Chef Keegan Gerhard has a solid list of accomplishments: He has starred in a Food Network show, opened two restaurants, helped lead Team USA to its first (and only) gold medal at the Pastry World Cup, cooked for the James Beard Foundation and almost went to the Olympics as a cyclist.
But when asked about his most revered creation, he goes back to the Cake & Shake, a chocolate pastry and milkshake combo that has been on the menu at D Bar since day one. “I believe in the restorative power of food, and I love being in the position to serve people,” he says.

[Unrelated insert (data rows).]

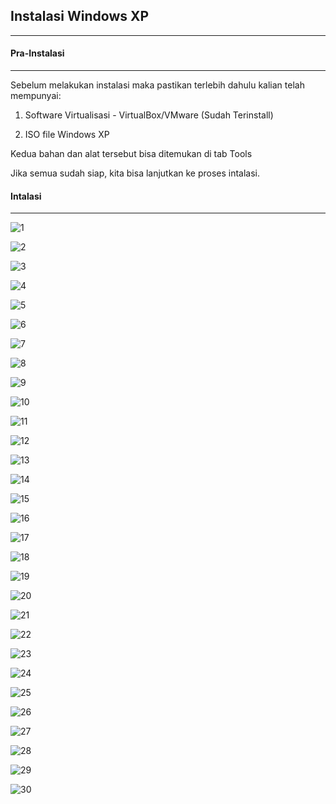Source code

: ## Instalasi Windows XP
---

#### Pra-Instalasi
___

Sebelum melakukan instalasi maka pastikan terlebih dahulu kalian telah mempunyai:

 1. Software Virtualisasi - VirtualBox/VMware (Sudah Terinstall)

 2. ISO file Windows XP

Kedua bahan dan alat tersebut bisa ditemukan di tab Tools

Jika semua sudah siap, kita bisa lanjutkan ke proses intalasi.

#### Intalasi
___

![1](/public/assets/XP2.png)

![2](/public/assets/XP%20(2).png)

![3](/public/assets/XP%20(3).png)

![4](/public/assets/XP%20(4).png)

![5](/public/assets/XP%20(5).png)

![6](/public/assets/XP%20(6).png)

![7](/public/assets/XP%20(7).png)

![8](/public/assets/XP%20(8).png)

![9](/public/assets/XP%20(9).png)

![10](/public/assets/XP%20(10).png)

![11](/public/assets/XP%20(11).png)

![12](/public/assets/XP%20(12).png)

![13](/public/assets/XP%20(13).png)

![14](/public/assets/XP%20(14).png)

![15](/public/assets/XP%20(15).png)

![16](/public/assets/XP%20(16).png)

![17](/public/assets/XP%20(17).png)

![18](/public/assets/XP%20(18).png)

![19](/public/assets/XP%20(19).png)

![20](/public/assets/XP%20(20).png)

![21](/public/assets/XP%20(21).png)

![22](/public/assets/XP%20(22).png)

![23](/public/assets/XP%20(23).png)

![24](/public/assets/XP%20(24).png)

![25](/public/assets/XP%20(25).png)

![26](/public/assets/XP%20(26).png)

![27](/public/assets/XP%20(27).png)

![28](/public/assets/XP%20(28).png)

![29](/public/assets/XP%20(29).png)

![30](/public/assets/XP%20(30).png)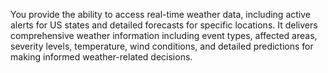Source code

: You provide the ability to access real-time weather data, including active alerts for US states and detailed forecasts for specific locations. It delivers comprehensive weather information including event types, affected areas, severity levels, temperature, wind conditions, and detailed predictions for making informed weather-related decisions.
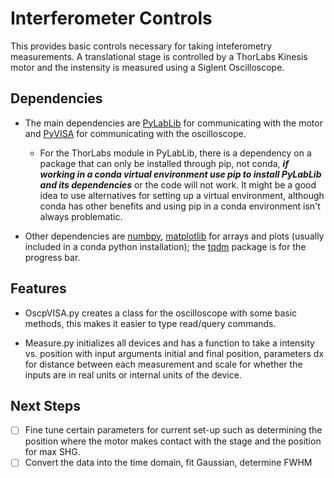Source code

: ﻿# Interferometer Controls 
This provides basic controls necessary for taking inteferometry measurements. A translational stage is controlled by a ThorLabs Kinesis motor and the instensity is measured using a Siglent Oscilloscope.

## Dependencies
- The main dependencies are [PyLabLib](https://pylablib.readthedocs.io/en/latest/) for communicating with the motor and [PyVISA](https://pyvisa.readthedocs.io/en/latest/) for communicating with the oscilloscope.

  - For the ThorLabs module in PyLabLib, there is a dependency on a package that can only be installed through pip, not conda, ***if working in a conda virtual environment use pip to install PyLabLib and its dependencies*** or the code will not work. It might be a good idea to use alternatives for setting up a virtual environment, although conda has other benefits and using pip in a conda environment isn't always problematic.

- Other dependencies are [numbpy](https://numpy.org), [matplotlib](https://matplotlib.org) for arrays and plots (usually included in a conda python installation); the [tqdm](https://pypi.org/project/tqdm/) package is for the progress bar.

## Features
- OscpVISA.py creates a class for the oscilloscope with some basic methods, this makes it easier to type read/query commands.

- Measure.py initializes all devices and has a function to take a intensity vs. position with input arguments initial and final position, parameters dx for distance between each measurement and scale for whether the inputs are in real units or internal units of the device.

## Next Steps
- [ ] Fine tune certain parameters for current set-up such as determining the position where the motor makes contact with the stage and the position for max SHG.
- [ ] Convert the data into the time domain, fit Gaussian, determine FWHM
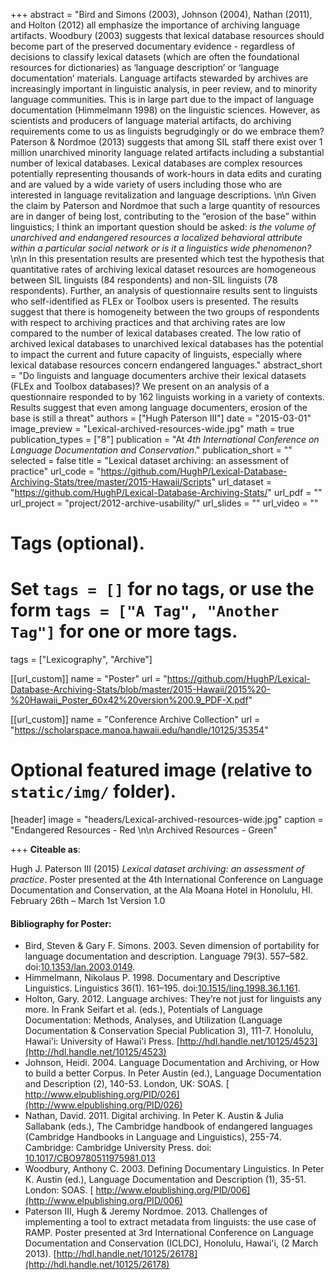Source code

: +++
abstract = "Bird and Simons (2003), Johnson (2004), Nathan (2011), and Holton (2012) all emphasize the importance of archiving language artifacts. Woodbury (2003) suggests that lexical database resources should become part of the preserved documentary evidence - regardless of decisions to classify lexical datasets (which are often the foundational resources for dictionaries) as ‘language description’ or ‘language documentation’ materials. Language artifacts stewarded by archives are increasingly important in linguistic analysis, in peer review, and to minority language communities. This is in large part due to the impact of language documentation (Himmelmann 1998) on the linguistic sciences. However, as scientists and producers of language material artifacts, do archiving requirements come to us as linguists begrudgingly or do we embrace them? Paterson & Nordmoe (2013) suggests that among SIL staff there exist over 1 million unarchived minority language related artifacts including a substantial number of lexical databases. Lexical databases are complex resources potentially representing thousands of work-hours in data edits and curating and are valued by a wide variety of users including those who are interested in language revitalization and language descriptions.  \n\n Given the claim by Paterson and Nordmoe that such a large quantity of resources are in danger of being lost, contributing to the “erosion of the base” within linguistics; I think an important question should be asked: _is the volume of unarchived and endangered resources a localized behavioral attribute within a particular social network or is it a linguistics wide phenomenon?_ \n\n In this presentation results are presented which test the hypothesis that quantitative rates of archiving lexical dataset resources are homogeneous between SIL linguists (84 respondents) and non-SIL linguists (78 respondents). Further, an analysis of questionnaire results sent to linguists who self-identified as FLEx or Toolbox users is presented. The results suggest that there is homogeneity between the two groups of respondents with respect to archiving practices and that archiving rates are low compared to the number of lexical databases created. The low ratio of archived lexical databases to unarchived lexical databases has the potential to impact the current and future capacity of linguists, especially where lexical database resources concern endangered languages."
abstract_short = "Do linguists and language documenters archive their lexical datasets (FLEx and Toolbox databases)? We present on an analysis of a questionnaire responded to by 162 linguists working in a variety of contexts. Results suggest that even among language documenters, erosion of the base is still a threat"
authors = ["Hugh Paterson III"]
date = "2015-03-01"
image_preview = "Lexical-archived-resources-wide.jpg"
math = true
publication_types = ["8"]
publication = "At *4th International Conference on Language Documentation and Conservation*."
publication_short = ""
selected = false
title = "Lexical dataset archiving: an assessment of practice"
url_code = "https://github.com/HughP/Lexical-Database-Archiving-Stats/tree/master/2015-Hawaii/Scripts"
url_dataset = "https://github.com/HughP/Lexical-Database-Archiving-Stats/"
url_pdf = ""
url_project = "project/2012-archive-usability/"
url_slides = ""
url_video = ""


# Tags (optional).
#   Set `tags = []` for no tags, or use the form `tags = ["A Tag", "Another Tag"]` for one or more tags.
tags = ["Lexicography", "Archive"]

[[url_custom]]
name = "Poster"
url = "https://github.com/HughP/Lexical-Database-Archiving-Stats/blob/master/2015-Hawaii/2015%20-%20Hawaii_Poster_60x42%20version%200.9_PDF-X.pdf"

[[url_custom]]
name = "Conference Archive Collection"
url = "https://scholarspace.manoa.hawaii.edu/handle/10125/35354"

# Optional featured image (relative to `static/img/` folder).
[header]
image = "headers/Lexical-archived-resources-wide.jpg"
caption = "Endangered Resources - Red \n\n Archived Resources - Green"

+++
**Citeable as**:

Hugh J. Paterson III (2015) *Lexical dataset archiving: an assessment of practice*. Poster presented at the 4th International Conference on Language Documentation and Conservation, at the Ala Moana Hotel in Honolulu, HI. February 26th – March 1st Version 1.0

#### Bibliography for Poster:
* Bird, Steven & Gary F. Simons. 2003. Seven dimension of portability for language documentation and description. Language 79(3). 557–582. doi:[10.1353/lan.2003.0149](https://dx.doi.org/10.1353/lan.2003.0149).
* Himmelmann, Nikolaus P. 1998. Documentary and Descriptive Linguistics. Linguistics 36(1). 161–195. doi:[10.1515/ling.1998.36.1.161](https://dx.doi.org/10.1515/ling.1998.36.1.161).
* Holton, Gary. 2012. Language archives: They’re not just for linguists any more. In Frank Seifart et al. (eds.), Potentials of Language Documentation: Methods, Analyses, and Utilization (Language Documentation & Conservation Special Publication 3), 111-7. Honolulu, Hawai'i: University of Hawai'i Press. [http://hdl.handle.net/10125/4523](http://hdl.handle.net/10125/4523)
* Johnson, Heidi. 2004. Language Documentation and Archiving, or How to build a better Corpus. In Peter Austin (ed.), Language Documentation and Description (2), 140-53. London, UK: SOAS. [ http://www.elpublishing.org/PID/026](http://www.elpublishing.org/PID/026)
* Nathan, David. 2011. Digital archiving. In Peter K. Austin & Julia Sallabank (eds.), The Cambridge handbook of endangered languages (Cambridge Handbooks in Language and Linguistics), 255-74. Cambridge: Cambridge University Press. doi: [10.1017/CBO9780511975981.013](https://dx.doi.org/10.1017/CBO9780511975981.013)
* Woodbury, Anthony C. 2003. Defining Documentary Linguistics. In Peter K. Austin (ed.), Language Documentation and Description (1), 35-51. London: SOAS. [ http://www.elpublishing.org/PID/006](http://www.elpublishing.org/PID/006)
* Paterson III, Hugh & Jeremy Nordmoe. 2013. Challenges of implementing a tool to extract metadata from linguists: the use case of RAMP﻿. Poster presented at 3rd International Conference on Language Documentation and Conservation (ICLDC), Honolulu, Hawai'i, (2 March 2013). [http://hdl.handle.net/10125/26178](http://hdl.handle.net/10125/26178)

With this dessert, Gerhard aims to take people back to the simplicity of childhood--the way it does for him. “To me, both a cake and a shake are so American and comforting,” says the award-winning chef, who opened the Denver restaurant with wife Lisa Bailey, also a renowned pastry chef, in 2008. Growing up in Germany, Gerhard would visit his grandmother in New Orleans. She’d always be waiting for him with a slice of chocolate cake and a milkshake. “It’s the very first thing we did, even though we landed at 11 or 12 at night. I remember thinking America was this magical place where you could eat things like hamburgers and cake anytime.”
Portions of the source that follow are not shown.